→ Data under study
[Start of Attachment]

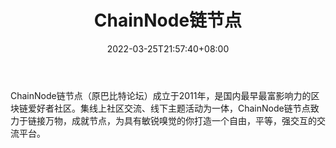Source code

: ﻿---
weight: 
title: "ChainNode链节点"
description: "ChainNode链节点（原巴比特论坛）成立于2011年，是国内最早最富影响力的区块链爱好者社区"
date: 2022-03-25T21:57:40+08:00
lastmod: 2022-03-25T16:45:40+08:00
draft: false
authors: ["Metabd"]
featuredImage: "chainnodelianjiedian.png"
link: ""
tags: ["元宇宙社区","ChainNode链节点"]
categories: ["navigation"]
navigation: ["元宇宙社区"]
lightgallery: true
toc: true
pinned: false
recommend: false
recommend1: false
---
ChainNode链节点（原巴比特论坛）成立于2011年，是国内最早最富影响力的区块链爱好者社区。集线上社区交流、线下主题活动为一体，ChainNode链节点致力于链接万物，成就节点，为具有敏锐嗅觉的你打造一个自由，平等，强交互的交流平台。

[End of Attachment]
[Start of Attachment]

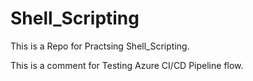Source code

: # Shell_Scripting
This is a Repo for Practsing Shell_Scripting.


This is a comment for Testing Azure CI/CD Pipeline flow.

[End of Attachment]

→ What this task involves
For the records above, state how many lines include the string "是国内最早最富影响力的区块链爱好者社区", giving the number and nothing else.

→ Written solution
2